WHAT IS BEING ASKED:
Repeat the lines of the data that follow, please, starting at the first and stopping after the one with "is also required".

Collection entries
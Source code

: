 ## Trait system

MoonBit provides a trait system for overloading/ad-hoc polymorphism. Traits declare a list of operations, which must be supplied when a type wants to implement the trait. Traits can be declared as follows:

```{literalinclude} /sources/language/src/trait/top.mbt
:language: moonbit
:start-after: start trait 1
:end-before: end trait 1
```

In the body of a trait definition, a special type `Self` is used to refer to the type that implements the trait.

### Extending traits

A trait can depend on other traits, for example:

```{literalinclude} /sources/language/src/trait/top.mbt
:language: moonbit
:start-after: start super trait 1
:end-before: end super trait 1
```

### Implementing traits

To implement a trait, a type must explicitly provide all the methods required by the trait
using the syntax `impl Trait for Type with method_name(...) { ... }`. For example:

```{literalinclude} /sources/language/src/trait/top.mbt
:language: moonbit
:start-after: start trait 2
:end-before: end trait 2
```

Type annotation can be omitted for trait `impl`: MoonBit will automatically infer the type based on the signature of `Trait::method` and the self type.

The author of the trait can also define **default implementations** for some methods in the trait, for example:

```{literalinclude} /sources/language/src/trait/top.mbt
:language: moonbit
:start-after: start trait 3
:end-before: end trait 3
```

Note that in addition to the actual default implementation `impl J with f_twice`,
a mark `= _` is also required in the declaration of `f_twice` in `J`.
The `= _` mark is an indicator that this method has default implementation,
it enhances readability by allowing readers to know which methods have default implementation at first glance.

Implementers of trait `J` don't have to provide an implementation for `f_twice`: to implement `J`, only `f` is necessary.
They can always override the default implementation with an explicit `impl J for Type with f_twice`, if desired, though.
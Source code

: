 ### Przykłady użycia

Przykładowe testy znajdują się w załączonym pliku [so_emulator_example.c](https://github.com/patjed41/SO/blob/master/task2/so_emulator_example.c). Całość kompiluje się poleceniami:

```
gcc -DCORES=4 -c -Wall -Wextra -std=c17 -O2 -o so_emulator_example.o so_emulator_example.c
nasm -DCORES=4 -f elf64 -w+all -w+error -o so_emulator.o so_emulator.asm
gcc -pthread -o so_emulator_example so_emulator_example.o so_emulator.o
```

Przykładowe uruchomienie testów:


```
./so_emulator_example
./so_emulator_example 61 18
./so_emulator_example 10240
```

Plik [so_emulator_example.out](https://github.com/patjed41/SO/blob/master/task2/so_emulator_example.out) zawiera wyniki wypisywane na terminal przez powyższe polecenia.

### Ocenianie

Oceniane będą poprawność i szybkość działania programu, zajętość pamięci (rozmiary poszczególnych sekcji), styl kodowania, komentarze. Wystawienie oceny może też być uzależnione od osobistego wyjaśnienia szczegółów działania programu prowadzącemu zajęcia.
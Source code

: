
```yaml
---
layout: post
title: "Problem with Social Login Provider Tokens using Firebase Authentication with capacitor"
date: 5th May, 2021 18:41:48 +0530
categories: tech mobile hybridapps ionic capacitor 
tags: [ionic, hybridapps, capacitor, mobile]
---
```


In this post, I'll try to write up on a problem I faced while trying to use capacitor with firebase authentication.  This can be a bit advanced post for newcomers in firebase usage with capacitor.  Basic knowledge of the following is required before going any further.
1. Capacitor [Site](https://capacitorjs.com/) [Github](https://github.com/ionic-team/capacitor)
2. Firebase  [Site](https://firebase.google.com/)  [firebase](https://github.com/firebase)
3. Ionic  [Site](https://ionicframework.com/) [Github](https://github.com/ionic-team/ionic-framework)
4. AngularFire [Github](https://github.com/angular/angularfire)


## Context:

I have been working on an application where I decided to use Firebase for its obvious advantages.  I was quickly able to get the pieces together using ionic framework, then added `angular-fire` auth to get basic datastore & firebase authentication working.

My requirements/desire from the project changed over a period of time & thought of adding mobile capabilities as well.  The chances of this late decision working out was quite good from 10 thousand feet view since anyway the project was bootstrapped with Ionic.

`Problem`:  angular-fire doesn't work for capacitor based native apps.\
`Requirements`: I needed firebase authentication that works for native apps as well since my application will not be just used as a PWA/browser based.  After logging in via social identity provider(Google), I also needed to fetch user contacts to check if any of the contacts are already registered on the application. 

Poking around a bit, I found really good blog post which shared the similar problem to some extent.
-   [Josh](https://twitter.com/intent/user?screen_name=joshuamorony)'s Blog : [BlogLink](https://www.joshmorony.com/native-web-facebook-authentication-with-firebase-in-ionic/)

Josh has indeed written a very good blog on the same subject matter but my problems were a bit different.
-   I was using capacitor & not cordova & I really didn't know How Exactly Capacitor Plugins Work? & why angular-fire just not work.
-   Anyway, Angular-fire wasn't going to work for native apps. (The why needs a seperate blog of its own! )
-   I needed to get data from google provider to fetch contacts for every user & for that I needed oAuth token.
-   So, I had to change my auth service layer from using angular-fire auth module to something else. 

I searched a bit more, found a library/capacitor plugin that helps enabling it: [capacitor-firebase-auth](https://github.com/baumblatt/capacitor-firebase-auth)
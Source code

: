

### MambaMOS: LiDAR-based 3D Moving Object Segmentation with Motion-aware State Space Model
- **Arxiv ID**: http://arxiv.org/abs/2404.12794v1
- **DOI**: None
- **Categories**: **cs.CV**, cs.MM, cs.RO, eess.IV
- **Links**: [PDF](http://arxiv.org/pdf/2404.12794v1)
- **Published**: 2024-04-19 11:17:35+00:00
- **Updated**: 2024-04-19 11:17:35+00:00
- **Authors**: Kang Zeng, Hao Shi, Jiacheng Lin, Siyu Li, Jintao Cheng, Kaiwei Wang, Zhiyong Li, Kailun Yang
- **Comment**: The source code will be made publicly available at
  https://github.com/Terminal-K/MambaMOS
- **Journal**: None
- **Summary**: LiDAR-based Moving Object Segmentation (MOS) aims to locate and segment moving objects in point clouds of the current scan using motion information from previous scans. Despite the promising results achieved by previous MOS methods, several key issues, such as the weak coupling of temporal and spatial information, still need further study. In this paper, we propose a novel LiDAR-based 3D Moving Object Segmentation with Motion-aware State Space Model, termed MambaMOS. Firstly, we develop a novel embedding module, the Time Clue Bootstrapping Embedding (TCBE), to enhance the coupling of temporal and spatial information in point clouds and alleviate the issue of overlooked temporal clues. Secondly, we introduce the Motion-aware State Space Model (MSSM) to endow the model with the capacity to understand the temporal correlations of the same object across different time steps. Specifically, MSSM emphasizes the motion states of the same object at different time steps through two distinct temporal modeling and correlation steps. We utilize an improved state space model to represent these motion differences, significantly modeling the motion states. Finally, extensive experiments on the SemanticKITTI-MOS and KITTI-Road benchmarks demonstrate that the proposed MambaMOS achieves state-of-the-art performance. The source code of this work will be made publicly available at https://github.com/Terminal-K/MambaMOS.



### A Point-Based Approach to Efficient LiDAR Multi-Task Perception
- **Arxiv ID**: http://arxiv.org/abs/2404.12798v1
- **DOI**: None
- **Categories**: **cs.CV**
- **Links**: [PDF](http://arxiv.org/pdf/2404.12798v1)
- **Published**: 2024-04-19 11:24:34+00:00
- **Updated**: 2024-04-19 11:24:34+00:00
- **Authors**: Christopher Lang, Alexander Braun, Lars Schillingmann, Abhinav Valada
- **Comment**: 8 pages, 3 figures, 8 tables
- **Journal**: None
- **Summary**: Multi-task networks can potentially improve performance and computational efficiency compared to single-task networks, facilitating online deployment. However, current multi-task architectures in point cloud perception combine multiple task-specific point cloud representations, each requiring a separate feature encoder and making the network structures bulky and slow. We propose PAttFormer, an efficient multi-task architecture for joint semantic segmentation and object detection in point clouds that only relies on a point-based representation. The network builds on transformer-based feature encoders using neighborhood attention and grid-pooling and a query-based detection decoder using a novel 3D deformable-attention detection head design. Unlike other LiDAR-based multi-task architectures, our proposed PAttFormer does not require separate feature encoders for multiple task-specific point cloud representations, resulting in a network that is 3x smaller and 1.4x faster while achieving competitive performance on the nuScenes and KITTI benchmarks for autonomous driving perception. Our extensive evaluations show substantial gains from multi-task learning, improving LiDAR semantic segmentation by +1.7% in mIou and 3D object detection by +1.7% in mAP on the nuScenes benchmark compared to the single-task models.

FINISHED EXERCISE:
Source code

: ## Trait system

MoonBit provides a trait system for overloading/ad-hoc polymorphism. Traits declare a list of operations, which must be supplied when a type wants to implement the trait. Traits can be declared as follows:

```{literalinclude} /sources/language/src/trait/top.mbt
:language: moonbit
:start-after: start trait 1
:end-before: end trait 1
```

In the body of a trait definition, a special type `Self` is used to refer to the type that implements the trait.

### Extending traits

A trait can depend on other traits, for example:

```{literalinclude} /sources/language/src/trait/top.mbt
:language: moonbit
:start-after: start super trait 1
:end-before: end super trait 1
```

### Implementing traits

To implement a trait, a type must explicitly provide all the methods required by the trait
using the syntax `impl Trait for Type with method_name(...) { ... }`. For example:

```{literalinclude} /sources/language/src/trait/top.mbt
:language: moonbit
:start-after: start trait 2
:end-before: end trait 2
```

Type annotation can be omitted for trait `impl`: MoonBit will automatically infer the type based on the signature of `Trait::method` and the self type.

The author of the trait can also define **default implementations** for some methods in the trait, for example:

```{literalinclude} /sources/language/src/trait/top.mbt
:language: moonbit
:start-after: start trait 3
:end-before: end trait 3
```

Note that in addition to the actual default implementation `impl J with f_twice`,
a mark `= _` is also required in the declaration of `f_twice` in `J`.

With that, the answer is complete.